I think you'll see greater benifit from the additional memory and dual channel memory operation than with the cpu upgrade. Xp loves 1Gb and really hums with 2Gb, more than that and its a point of dimishing returns on money invested. Most people report sluggishnes when not running in dual channel and typically there is a 5%-10% gain along with the smoother operation. Watch your temps and voltages when you do the upgrade, typical 400W psu's (you didn't state brand and model) only have 17-18 amps on the 12V rail, which is boarderline to bare minimum for a gpu that will be pulling 90-125 watts at full load (in comparison your cpu is pulling 85-135 watts at full load) that doesn't leave much for the rest of the system as the mobo takes about 100 watts, 30 watts for each hdd etc. If your temps do rise, consider upgrading the case fans to ones with higher CFM output, the 8600gt can get hot (80C !) under load.


----------



## Roadster (Nov 21, 2007)

The new PSU is a Bestec ATX-400W, the exact same make and dimensions as the existing Bestec 300W PSU in the unit currently, and also the same make & model used by HP in their Pavilion media computers (slightly higher end than my Pavilion model). The specs for the video card called for a minimum of 350W, so I thought there would be sufficient overhead available with a 400W PSU.

Can you check the specs for the ATX-400W and let me know if it will be sufficient, in light of you concerns? I'm traveling home today from a business trip and pecking out this reply on my Motorola Q smartphone as my plane is about to board, so I can't readily do a normal Google search.


----------



## Roadster (Nov 21, 2007)

OK, I found the relevant specs after I got home.

Here is the spec sheet for the Bestec ATX-400W power supply unit...

http://www.power-on.com/atx12vhp400bt.html

Note: Max current is 17 A on +12Va

Here are the specs for the EVGA GeForce 8600 GT graphic card...



> Specifications
> Download PDF Spec Sheet
> 
> Performance
> ...


I only noticed the wattage spec before. I didn't see the amperage spec in parentheses.

Unfortunately, hardly any of the ATX power supplies on the following list meet the 22 Amp minimum spec...

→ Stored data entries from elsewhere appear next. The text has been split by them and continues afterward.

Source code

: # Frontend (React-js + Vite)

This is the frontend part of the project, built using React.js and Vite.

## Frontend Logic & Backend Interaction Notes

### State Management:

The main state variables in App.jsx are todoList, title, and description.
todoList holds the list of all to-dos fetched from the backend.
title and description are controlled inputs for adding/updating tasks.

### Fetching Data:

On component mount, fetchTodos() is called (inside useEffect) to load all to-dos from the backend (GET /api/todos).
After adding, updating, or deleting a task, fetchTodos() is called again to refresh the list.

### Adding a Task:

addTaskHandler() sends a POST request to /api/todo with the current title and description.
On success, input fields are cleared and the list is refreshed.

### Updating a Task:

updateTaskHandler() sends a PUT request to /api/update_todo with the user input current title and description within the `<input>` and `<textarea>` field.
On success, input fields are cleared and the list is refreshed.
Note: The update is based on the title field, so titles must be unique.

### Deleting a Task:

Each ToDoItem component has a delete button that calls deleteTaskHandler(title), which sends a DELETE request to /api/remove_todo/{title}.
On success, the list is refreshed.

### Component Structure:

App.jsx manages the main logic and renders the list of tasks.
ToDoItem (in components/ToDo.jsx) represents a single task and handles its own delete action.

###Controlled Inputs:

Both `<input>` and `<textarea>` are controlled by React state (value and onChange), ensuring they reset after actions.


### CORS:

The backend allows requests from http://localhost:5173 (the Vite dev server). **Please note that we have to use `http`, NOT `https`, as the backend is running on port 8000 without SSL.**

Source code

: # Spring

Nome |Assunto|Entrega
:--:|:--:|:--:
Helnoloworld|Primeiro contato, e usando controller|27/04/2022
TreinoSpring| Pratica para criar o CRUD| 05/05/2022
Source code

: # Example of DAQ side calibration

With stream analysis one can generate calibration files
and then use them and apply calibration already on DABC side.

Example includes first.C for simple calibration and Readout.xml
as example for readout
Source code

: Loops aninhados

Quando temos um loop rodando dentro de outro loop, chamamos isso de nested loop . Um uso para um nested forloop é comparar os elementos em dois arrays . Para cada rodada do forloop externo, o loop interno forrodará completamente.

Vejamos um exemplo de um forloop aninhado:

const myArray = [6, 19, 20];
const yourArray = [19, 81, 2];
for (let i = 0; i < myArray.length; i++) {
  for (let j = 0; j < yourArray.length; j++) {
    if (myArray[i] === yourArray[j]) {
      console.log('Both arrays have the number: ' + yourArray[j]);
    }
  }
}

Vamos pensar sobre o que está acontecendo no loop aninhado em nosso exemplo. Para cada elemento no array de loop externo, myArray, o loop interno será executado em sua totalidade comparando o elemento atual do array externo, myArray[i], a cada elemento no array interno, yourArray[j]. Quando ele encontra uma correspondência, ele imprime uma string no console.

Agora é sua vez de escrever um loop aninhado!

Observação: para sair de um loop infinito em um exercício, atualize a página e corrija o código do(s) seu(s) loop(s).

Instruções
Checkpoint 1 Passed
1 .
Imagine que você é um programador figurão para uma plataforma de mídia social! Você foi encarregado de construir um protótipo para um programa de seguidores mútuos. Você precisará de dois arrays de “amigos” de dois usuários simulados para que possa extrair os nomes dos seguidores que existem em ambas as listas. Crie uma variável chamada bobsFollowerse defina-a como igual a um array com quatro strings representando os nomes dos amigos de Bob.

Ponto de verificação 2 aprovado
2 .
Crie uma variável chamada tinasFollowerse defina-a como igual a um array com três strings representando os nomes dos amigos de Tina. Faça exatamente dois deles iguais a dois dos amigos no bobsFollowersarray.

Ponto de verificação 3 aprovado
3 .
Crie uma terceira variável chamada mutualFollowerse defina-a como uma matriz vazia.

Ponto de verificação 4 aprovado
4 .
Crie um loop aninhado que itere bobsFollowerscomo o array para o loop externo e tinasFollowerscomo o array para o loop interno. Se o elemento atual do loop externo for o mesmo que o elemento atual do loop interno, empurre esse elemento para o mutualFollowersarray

http://www.atxpowersupplies.com/choosing-a-power-supply.htm

:sigh:


----------



## bpbp00 (Dec 14, 2007)

twajetmech is right on the 2x 1gb memory being better than 3 gb. I have run Sandra benchmarks on both the 2x 1gb and 3 gb and all are faster by about 6-8%. I also have a picture loading application that loads a rather large picture in 7 seconds using the dual channel and 8+ seconds with the 3 gb. So that is the way to go on the memory. As far as the mobo, the only thing I don't like about it is the fact that I can't overclock it, but it's still the fastest of my 5 desktops. Good luck with the upgrade.
Bob


----------



## bpbp00 (Dec 14, 2007)

Oh, 1 more thing on the dual channel, the 1gb memory sticks MUST be installed in the same color slots (usually 1 & 3 or 2 & 4) - one is black and one is blue. Both are hard to get at on my mobo which is the same as yours. I have to disconnect both of the mb power supply plugs and move them out of the way to install the memory. And don't do what I did. I installed the memory, closed up the PC, moved everything back where it belonged on my desk, pushed the power-on button - NOTHING !! I forgot to plug in the two power supply cables. 
Bob


----------



## twajetmech (Jul 1, 2004)

these psu's will have more than 24V on the 12V rail ! I don't care much for multi-rail psu's
http://www.newegg.com/Product/Product.aspx?Item=N82E16817703011
http://www.newegg.com/Product/Product.aspx?Item=N82E16817703005
http://www.newegg.com/Product/Product.aspx?Item=N82E16817703001


----------